Despite the severity of these economic conditions in much of the Muslim world, economic deprivation alone cannot account for the development of the terrorist networks. Most of the terrorists who hijacked and steered those airplanes into occupied buildings were not uneducated, uninformed, impoverished rural people who were completely ignorant about the west or who knew the outside world only through the descriptions of their Mullahs. Most were instead well-educated, middle or upper class Arabs. Many had lived for a time in the West and thus were familiar with the values, culture, and political systems that they were attacking. They were said, for example, to have consumed alcohol, watched a lot of American television, played video games, and even frequented topless bars (Amanat, 2001). The terrorists were thus not all unemployable victims of the new global economy. Most of them held university degrees and had demonstrated that they could find and hold highly skilled jobs. For example, Mohammad Atta, who flew the airplane into the North Tower of the World Trade Center, was the well-educated and well-traveled son of an affluent Cairo attorney (Hill, 2001). What motivated them was not economic deprivation but their all-consuming ideology (see Kuran, 2002). So who were these terrorists and what motivated their hatred?

In Muslim nations in the Middle East and in Asia the daily prayers, Friday sermons, and Koran study groups are all places to ritualize and express identity. But increasingly, this identity is also expressed through street demonstrations, the circulating of pamphlets, and with anti-establishment, anti-secular, anti-American, and anti-Zionist messages (Amanat, 2001). For Muslims living in Europe and America the connections between the religious community and the political ideological community may be even more significant.
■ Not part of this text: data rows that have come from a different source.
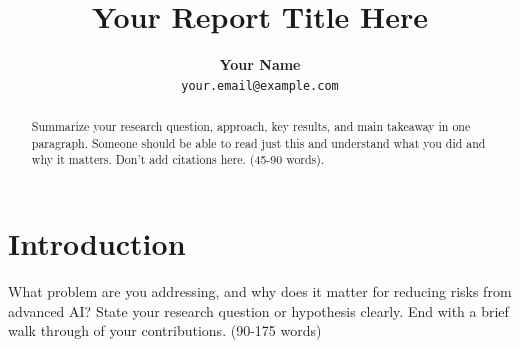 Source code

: \documentclass[midterm]{sparreport}
\title{Your Report Title Here}
\author{
  \textbf{Your Name}\\
  \texttt{your.email@example.com}
}
\begin{document}
\maketitle

\begin{abstract}
Summarize your research question, approach, key results, and main takeaway in one paragraph. Someone should be able to read just this and understand what you did and why it matters. Don’t add citations here. (45-90 words).
\end{abstract}


\section{Introduction}

What problem are you addressing, and why does it matter for reducing risks from advanced AI? State your research question or hypothesis clearly. End with a brief walk through of your contributions. (90-175 words)


\end{document}
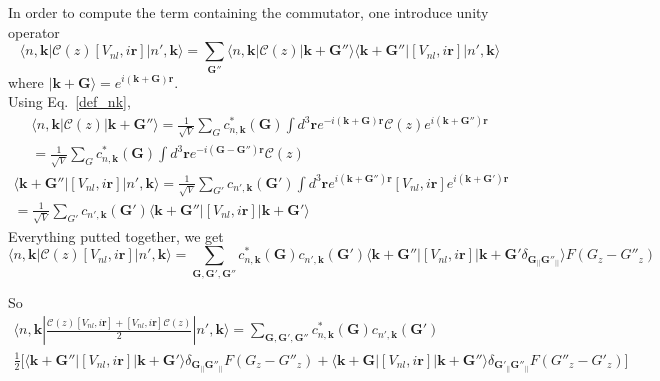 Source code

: \documentclass[a4paper,11pt]{report}
\renewcommand{\vec}[1]{\mathbf{#1}}
\newcommand{\bra}{\langle}
\newcommand{\ket}{\rangle}
\begin{document}
In order to compute the term containing the commutator, one introduce
unity operator
\begin{equation}
  \bra n,\vec{k}|\mathcal{C}(z)[V_{nl},i\vec{r}]|n',\vec{k}\ket =
\sum_{\vec{G''}}\bra
n,\vec{k}|\mathcal{C}(z)|\vec{k}+\vec{G''}\ket\bra\vec{k}+\vec{G''}|
[V_{nl},i\vec{r}]|n',\vec{k}\ket
\end{equation}
where $|\vec{k}+\vec{G}\ket = e^{i(\vec{k}+\vec{G})\vec{r}}$.\\
Using Eq.~\ref{def_nk},
\begin{eqnarray}
  \bra n,\vec{k}|\mathcal{C}(z)|\vec{k}+\vec{G''}\ket =
\frac{1}{\sqrt{V}} \sum_{G} c^*_{n,\vec{k}}(\vec{G}) \int d^3\vec{r}
e^{-i(\vec{k}+\vec{G})\vec{r}}
\mathcal{C}(z)e^{i(\vec{k}+\vec{G''})\vec{r}}\nonumber\\
= \frac{1}{\sqrt{V}} \sum_{G} c^*_{n,\vec{k}}(\vec{G})\int d^3\vec{r}
e^{-i(\vec{G}-\vec{G''})\vec{r}} \mathcal{C}(z)
\end{eqnarray}
\begin{eqnarray}
  \bra\vec{k}+\vec{G''}| [V_{nl},i\vec{r}]|n',\vec{k}\ket =
\frac{1}{\sqrt{V}} \sum_{G'} c_{n',\vec{k}}(\vec{G'})\int d^3\vec{r}
e^{i(\vec{k}+\vec{G''})\vec{r}} [V_{nl},i\vec{r}]
e^{i(\vec{k}+\vec{G'})\vec{r}} \nonumber\\
= \frac{1}{\sqrt{V}} \sum_{G'} c_{n',\vec{k}}(\vec{G'}) \bra
\vec{k}+\vec{G''}| [V_{nl},i\vec{r}]|\vec{k}+\vec{G'}\ket
\end{eqnarray}
Everything putted together, we get
\begin{equation}
  \bra n,\vec{k}|\mathcal{C}(z)[V_{nl},i\vec{r}]|n',\vec{k}\ket =
\sum_{\vec{G},\vec{G'},\vec{G''}}
c^*_{n,\vec{k}}(\vec{G})c_{n',\vec{k}}(\vec{G'}) \bra \vec{k}+\vec{G''}|
[V_{nl},i\vec{r}]|\vec{k}+\vec{G'}\delta_{\vec{G}_{||}\vec{G''}_{||}}
\ket F(G_z-G''_z)
\end{equation}

So
\begin{eqnarray}
  \bra
n,\vec{k}|\frac{\mathcal{C}(z)[V_{nl},i\vec{r}]+[V_{nl},i\vec{r}]\mathcal{C}(z)}{2}|n',\vec{k}\ket
= \sum_{\vec{G},\vec{G'},\vec{G''}}
c^*_{n,\vec{k}}(\vec{G})c_{n',\vec{k}}(\vec{G'})\nonumber\\
\frac{1}{2}\Bigg[ \bra \vec{k}+\vec{G''}|
[V_{nl},i\vec{r}]|\vec{k}+\vec{G'}\ket\delta_{\vec{G}_{||}\vec{G''}_{||}} F(G_z-G''_z)
+ \bra \vec{k}+\vec{G}| [V_{nl},i\vec{r}]|\vec{k}+\vec{G''}
\ket\delta_{\vec{G'}_{||}\vec{G''}_{||}} F(G''_z-G'_z) \Bigg]
\end{eqnarray}
\end{document}
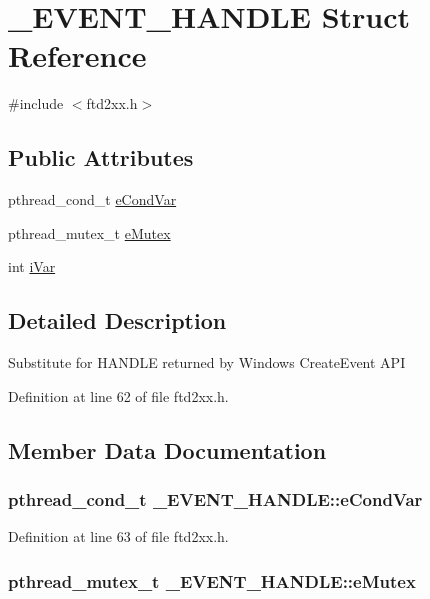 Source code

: \hypertarget{struct__EVENT__HANDLE}{
\section{\_\-EVENT\_\-HANDLE Struct Reference}
\label{struct__EVENT__HANDLE}
}


{\ttfamily \#include $<$ftd2xx.h$>$}\subsection*{Public Attributes}
\begin{DoxyCompactItemize}
\item 
pthread\_\-cond\_\-t \hyperlink{struct__EVENT__HANDLE_a22f9905a075b5f0c84fa336b8532e756}{eCondVar}
\item 
pthread\_\-mutex\_\-t \hyperlink{struct__EVENT__HANDLE_ac18c63dbb1acc29ff1104b80fe7b4269}{eMutex}
\item 
int \hyperlink{struct__EVENT__HANDLE_aa96bc22ec0f4f46df8e3ad9f1bbb7baa}{iVar}
\end{DoxyCompactItemize}


\subsection{Detailed Description}
Substitute for HANDLE returned by Windows CreateEvent API 

Definition at line 62 of file ftd2xx.h.

\subsection{Member Data Documentation}
\hypertarget{struct__EVENT__HANDLE_a22f9905a075b5f0c84fa336b8532e756}{
\subsubsection[{eCondVar}]{\setlength{\rightskip}{0pt plus 5cm}pthread\_\-cond\_\-t {\bf \_\-EVENT\_\-HANDLE::eCondVar}}}
\label{struct__EVENT__HANDLE_a22f9905a075b5f0c84fa336b8532e756}


Definition at line 63 of file ftd2xx.h.\hypertarget{struct__EVENT__HANDLE_ac18c63dbb1acc29ff1104b80fe7b4269}{
\subsubsection[{eMutex}]{\setlength{\rightskip}{0pt plus 5cm}pthread\_\-mutex\_\-t {\bf \_\-EVENT\_\-HANDLE::eMutex}}}
\label{struct__EVENT__HANDLE_ac18c63dbb1acc29ff1104b80fe7b4269}


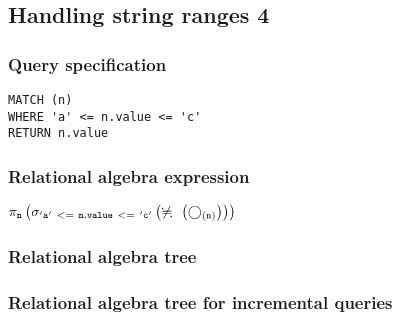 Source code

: \subsection{Handling string ranges 4}

\subsubsection*{Query specification}

\begin{lstlisting}
MATCH (n)
WHERE 'a' <= n.value <= 'c'
RETURN n.value
\end{lstlisting}

\subsubsection*{Relational algebra expression}

$\projection{\var{n}} \left(\selection{\mathtt{'a'~<=~n.value~<=~'c'}} \left(\alldifferent{} \left(\getvertices{n}{}\right)\right)\right)$

\subsubsection*{Relational algebra tree}


\subsubsection*{Relational algebra tree for incremental queries}


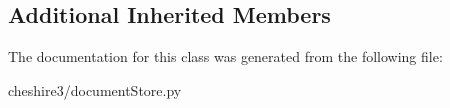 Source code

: \subsection*{Additional Inherited Members}


The documentation for this class was generated from the following file\-:\begin{DoxyCompactItemize}
\item 
cheshire3/document\-Store.\-py\end{DoxyCompactItemize}
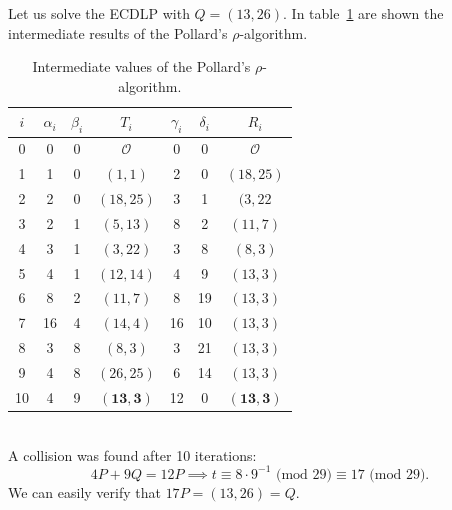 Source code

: \documentclass[thesis=M,english]{FITthesis}[2012/10/20]
\theoremstyle{remark}
\theoremstyle{definition}
\begin{document}
\noindent Let us solve the ECDLP with $Q=(13,26)$. In table~\ref{tblRho} are shown the intermediate results of the Pollard's $\rho$-algorithm.
\begin{table}[!h]
\centering
\begin{tabular}{ |c||c|c|c|c|c|c| } 
\hline
$i$ & $\alpha_i$ & $\beta_i$ & $T_i$ & $\gamma_i$ & $\delta_i$ & $R_i$ \\ 
\hline
\hline
0 & 0 & 0 & $\mathcal{O}$ &  0 & 0 & $\mathcal{O}$ \\ \hline
1 & 1 & 0 & $(1,1)$ &  2 & 0 & $(18,25)$ \\ \hline
2 & 2 & 0 & $(18,25)$ &  3 & 1 & $(3,22$ \\ \hline
3 & 2 & 1 & $(5,13)$ &  8 & 2 & $(11,7)$ \\ \hline
4 & 3 & 1 & $(3,22)$ &  3 & 8 & $(8,3)$ \\ \hline
5 & 4 & 1 & $(12,14)$ &  4 & 9 & $(13,3)$ \\ \hline
6 & 8 & 2 & $(11,7)$ &  8 & 19 & $(13,3)$ \\ \hline
7 & 16 & 4 & $(14,4)$ &  16 & 10 & $(13,3)$ \\ \hline
8 & 3 & 8 & $(8,3)$ &  3 & 21 & $(13,3)$ \\ \hline
9 & 4 & 8 & $(26,25)$ &  6 & 14 & $(13,3)$ \\ \hline
10 & 4 & 9 & $\mathbf{(13,3)}$ &  12 & 0 & $\mathbf{(13,3)}$ \\ \hline
\end{tabular}
\caption[Intermediate values of the Pollard's $\rho$-algorithm]{Intermediate values of the Pollard's $\rho$-algorithm.}
\label{tblRho}
\end{table}
\\
\noindent A collision was found after 10 iterations: 
$$
4P + 9Q = 12P \implies t \equiv 8\cdot9^{-1} \text{ (mod $29$)} \equiv 17 \text{ (mod $29$)}. 
$$
We can easily verify that $17P = (13,26) = Q.$
\end{document}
In many European cities, for example, the members of these Diaspora are very much treated as outsiders – they are cast as “the other” and exiled to neighborhoods where they are encouraged to live among their own. Although certainly adherence to radicalized Islamist beliefs is the exception rather than the norm in these communities, evidence suggests that these communities may be a fruitful breeding ground for the development of such sentiments.

The terrorists on the planes and who make up the network that is at war with America are not so much unified by their Muslim faith as by their Islamist political philosophy. As such they are committed to a radical global transformation. Kuran (2002) notes:
Islamists believe that to be a good Muslim is to lead an “Islamic way of life.” In principle, every facet of one’s existence must be governed by Islamic rules and regulations – marriage, family, dress, politics, economics and much more. In every domain of life, they believe a clear demarcation exists between “Islamic” and un-Islamic behaviors. Never mind that in all but a few ritualistic matters the Islamists themselves disagree on what Islam prescribes. They have been educated to dismiss their disagreements as minor and to expect a bit more study of God’s commandments to produce a consensus about the properly Islamic way to live. (pp. 1-2).

Adherents of this philosophy also believe that the march of history supports their views. They believe that communism and capitalism are destined to fail because they breed injustice, inequity, and inefficiency. The fall of the Soviet Union is viewed as evidence to support their claim, for they believe that just as communism collapsed once people discovered that the tyrants could not hold onto their power through force alone, so too capitalism will ultimately fail because it “breeds emptiness, dissatisfaction, and despair even among the materially successful” (Kuran, 2002, p. 2).

The Islamists propose an Islamic economic system, the key elements of which would entail a banking system that avoids charging interest, an Islamic redistribution system based on the principles of the Koran, and a set of norms to insure fairness and honesty in the marketplace. Kuran (2002) observed government supported “economic Islamitization” projects undertaken in Sudan, Pakistan, and Iran, all failures. The argument is that they failed only due to the corruption caused by “Westernization, which masquerades as globalization and whose chief instruments are the military, cultural, and economic powers of the United States” (p. 2).

The conviction that Islam might offer the world an economic system that can outperform alternatives emerged in the 1930s in India when some Muslim leaders proposed that to be a Muslim was to live differently from both Hindus and Westerners. They then undertook to show that Islam offered prescriptions for conduct in all domains of life. Concepts such as Islamic economic theory and Islamic banking were developed and supported by clerics seeking to enhance their authority. Muslim governments supported these efforts in order to demonstrate their own religious commitment and conviction and to stay in power. The Saudis, for example, have given financial support to Islamic universities in many nations and have sponsored conferences on the Islamization of knowledge. The Saudis also created institutes to train Islamic bankers (Kuran, 2002). In addition, the Saudis funded the development of conservative religious schools throughout the Muslim world, which helped to spread the Islamist political ideology along with the religious lessons. Most of the terrorists on the four hijacked airplanes were the product of this Islamic educational system.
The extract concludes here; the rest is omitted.